Tout ça, on le comprendra, pour en arriver à parler de ce livre, un road trip, on s’en doute. Mais… un genre particulier de road trip. Dans la plupart des romans pré-cités et dans l’esprit des lecteurs, un road trip, ça se décide, c’est quelque chose qu’on désire plus que tout, qui nous appelle. Certainement pas un plan qui nous tombe dessus et dans quoi on se lance en maugréant (ce verbe est trop peu employé de nos jours). Sinon, quel intérêt d’enfiler les bornes et de voir défiler le paysage ? Aucun ? Pas si sûr…
Un Chien dans le moteur nous parle de Ray Midge, un futur prof de lycée de l’Arkansas qui saute dans une voiture pourrie, un calibre 38 dans la poche et la ménagère en argent, cadeau de sa belle-mère, dans le coffre.
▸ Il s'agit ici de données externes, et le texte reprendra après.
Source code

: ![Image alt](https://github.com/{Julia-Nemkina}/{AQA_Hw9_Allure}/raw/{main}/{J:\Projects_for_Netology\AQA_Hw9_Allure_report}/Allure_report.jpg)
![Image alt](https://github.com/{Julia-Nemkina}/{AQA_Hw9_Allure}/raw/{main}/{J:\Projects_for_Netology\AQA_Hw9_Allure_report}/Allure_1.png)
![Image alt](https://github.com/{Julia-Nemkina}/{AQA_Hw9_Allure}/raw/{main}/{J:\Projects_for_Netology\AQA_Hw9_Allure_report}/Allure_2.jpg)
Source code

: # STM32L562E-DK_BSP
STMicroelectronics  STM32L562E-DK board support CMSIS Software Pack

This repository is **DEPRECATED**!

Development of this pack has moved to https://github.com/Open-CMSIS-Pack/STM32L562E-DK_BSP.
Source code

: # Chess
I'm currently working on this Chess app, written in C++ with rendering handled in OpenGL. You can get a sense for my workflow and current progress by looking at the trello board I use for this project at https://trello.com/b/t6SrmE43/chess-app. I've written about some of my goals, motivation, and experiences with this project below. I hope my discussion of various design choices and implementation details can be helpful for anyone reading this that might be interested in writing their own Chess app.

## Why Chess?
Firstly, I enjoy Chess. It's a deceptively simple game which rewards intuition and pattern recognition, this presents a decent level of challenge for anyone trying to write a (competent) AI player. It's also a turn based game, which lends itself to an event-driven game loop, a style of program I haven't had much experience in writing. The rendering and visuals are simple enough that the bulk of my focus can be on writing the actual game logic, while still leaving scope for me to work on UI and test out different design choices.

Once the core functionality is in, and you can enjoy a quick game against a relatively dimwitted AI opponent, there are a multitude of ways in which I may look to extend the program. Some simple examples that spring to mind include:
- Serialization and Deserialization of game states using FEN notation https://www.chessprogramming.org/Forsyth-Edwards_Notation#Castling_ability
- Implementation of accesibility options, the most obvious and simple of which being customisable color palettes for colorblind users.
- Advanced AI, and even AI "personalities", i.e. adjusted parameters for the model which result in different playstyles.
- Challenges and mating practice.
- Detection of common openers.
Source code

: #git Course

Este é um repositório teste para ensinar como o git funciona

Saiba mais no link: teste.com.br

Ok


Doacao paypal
Ray n’a aucune envie de partir comme ça, il en est plus ou moins obligé (ou se sent obligé de le faire) : sa femme Norma s’est envolée pour filer un autre coton avec une vieille connaissance (emportant la Ford Torino de Ray et sa carte bleue). Plus de femme, plus de voiture, plus de carte de crédit… ça en déciderait quelques uns à prendre la route. Ray va tracer jusqu’au Bélize, guidé sur la piste des fugitifs par les relevés de carte, croisant sur son chemin des gens étranges, des escrocs, des illuminés, et puis une drôle de loque nommée Dr Reo Symes, dont le bus est en panne, et qui rejoint sa mère. L’intérêt du livre ne se tient pas dans la question « Ray va-t-il retrouver sa femme? » (réponse : oui. Ce n’est pas du spoil, c’est une évidence), mais plutôt dans la narration ronchon, limite hargneuse de ce type qui préfèrerait visiblement se trouver ailleurs qu’au fin fond du Honduras Britannique dans une voiture qui n’est pas la sienne et dans une série de galères. Il doit drôlement aimer sa femme pour se taper Arkansas – Honduras (soit environ 3 400 kilomètres)…
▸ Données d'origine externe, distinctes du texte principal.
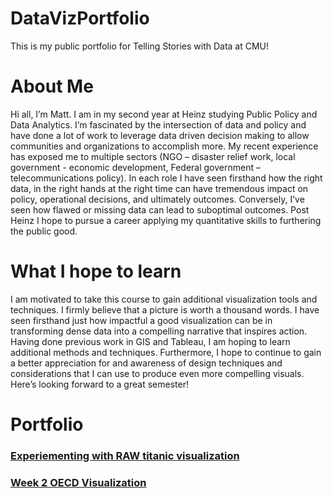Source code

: # DataVizPortfolio
This is my public portfolio for Telling Stories with Data at CMU!

# About Me
Hi all, I’m Matt.  I am in my second year at Heinz studying Public Policy and Data Analytics.  I’m fascinated by the intersection of data and policy and have done a lot of work to leverage data driven decision making to allow communities and organizations to accomplish more.  My recent experience has exposed me to multiple sectors (NGO – disaster relief work, local government - economic development, Federal government – telecommunications policy).  In each role I have seen firsthand how the right data, in the right hands at the right time can have tremendous impact on policy, operational decisions, and ultimately outcomes.  Conversely, I’ve seen how flawed or missing data can lead to suboptimal outcomes.  Post Heinz I hope to pursue a career applying my quantitative skills to furthering the public good.   

# What I hope to learn
I am motivated to take this course to gain additional visualization tools and techniques. I firmly believe that a picture is worth a thousand words.  I have seen firsthand just how impactful a good visualization can be in transforming dense data into a compelling narrative that inspires action.  Having done previous work in GIS and Tableau, I am hoping to learn additional methods and techniques.  Furthermore, I hope to continue to gain a better appreciation for and awareness of design techniques and considerations that I can use to produce even more compelling visuals.  Here’s looking forward to a great semester! 

# Portfolio

### [Experiementing with RAW titanic visualization](https://mdtettelbach.github.io/DataVizPortfolio/titanic)
### [Week 2 OECD Visualization](/OECDViz_week2.md)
Charles Portis, à qui l’ont doit le très bon western True Grit, écrit sur le fil de la page. Toujours entre description des faits et cynisme, entre agacement et résignation, son personnage parle comme il pense, et comme nous, on pourrait penser à sa place. Non il n’est pas émerveillé ni emballé par ce qu’il voit, il fait avec, essayant de rester sympa et arrangeant, mais quand même, merde un peu. Et ça fait un bien fou à lire. C’est assez rare de croiser le chemin d’un mec moyen, assez normal, ni agréable ni déplaisant, qui subit une situation tout en l’ayant choisie, et de voir comment il s’en sort. On pourrait trouver ça loufoque, dit comme ça. Mais en fait pas tant que ça. Portis a l’air de s’amuser comme un petit fou en nous amenant à nous demander ce qu’on ferait à la place de Ray qu’on prend en sympathie. Il nous rappelle le point auquel la vie peut être absurde, compliquée, alambiquée et visiblement bien décidée à nous prendre la tête.
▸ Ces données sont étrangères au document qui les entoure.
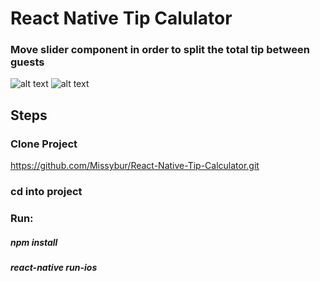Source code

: # React Native Tip Calulator

### Move slider component in order to split the total tip between guests

![alt text](https://github.com/Missybur/React-Native-Tip-Calculator/edit/master/images/Tip_Calc_2.png)
![alt text](https://github.com/Missybur/React-Native-Tip-Calculator/edit/master/images/Tip_Calculator.png)

## Steps

### Clone Project
https://github.com/Missybur/React-Native-Tip-Calculator.git
### cd into project
### Run:
##### npm install
##### react-native run-ios


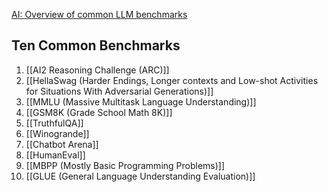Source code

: 
[AI: Overview of common LLM benchmarks](https://dev.to/hmcodes/ai-an-overview-of-common-llm-benchmarks-3i7b)


## Ten Common Benchmarks

1. [[AI2 Reasoning Challenge (ARC)]]
2. [[HellaSwag (Harder Endings, Longer contexts and Low-shot Activities for Situations With Adversarial Generations)]]
3. [[MMLU (Massive Multitask Language Understanding)]]
4. [[GSM8K (Grade School Math 8K)]]
5. [[TruthfulQA]]
6. [[Winogrande]]
7. [[Chatbot Arena]]
8. [[HumanEval]] 
9.  [[MBPP (Mostly Basic Programming Problems)]]
10. [[GLUE (General Language Understanding Evaluation)]]


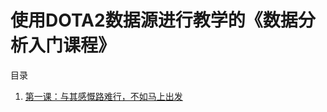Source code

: # 使用DOTA2数据源进行教学的《数据分析入门课程》

目录

1. [第一课：与其感慨路难行，不如马上出发](https://github.com/dota2heqiuzhi/dota2_data_analysis_tutorial/blob/7d2e69b91926d56be6c8f3908c86badc9e4a0966/%E7%AC%AC%E4%B8%80%E8%AF%BE%EF%BC%9A%E4%B8%8E%E5%85%B6%E6%84%9F%E6%85%A8%E8%B7%AF%E9%9A%BE%E8%A1%8C%EF%BC%8C%E4%B8%8D%E5%A6%82%E9%A9%AC%E4%B8%8A%E5%87%BA%E5%8F%91/%E6%95%99%E6%9D%90.md)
Un chien dans le moteur est un livre drôle, assez grinçant, presque noir, et touchant à la fois. Portis ne se moque pas de ses personnages, même les plus lamentables, même les plus pénibles. Il nous donne envie de les connaître, de nous identifier. Après tout, on n’est pas si éloignés d’eux, dans le fond… Même si on ne serait pas nombreux à se taper 3000 bornes pour allez récupérer une épouse partie avec son ex… Avouons-le…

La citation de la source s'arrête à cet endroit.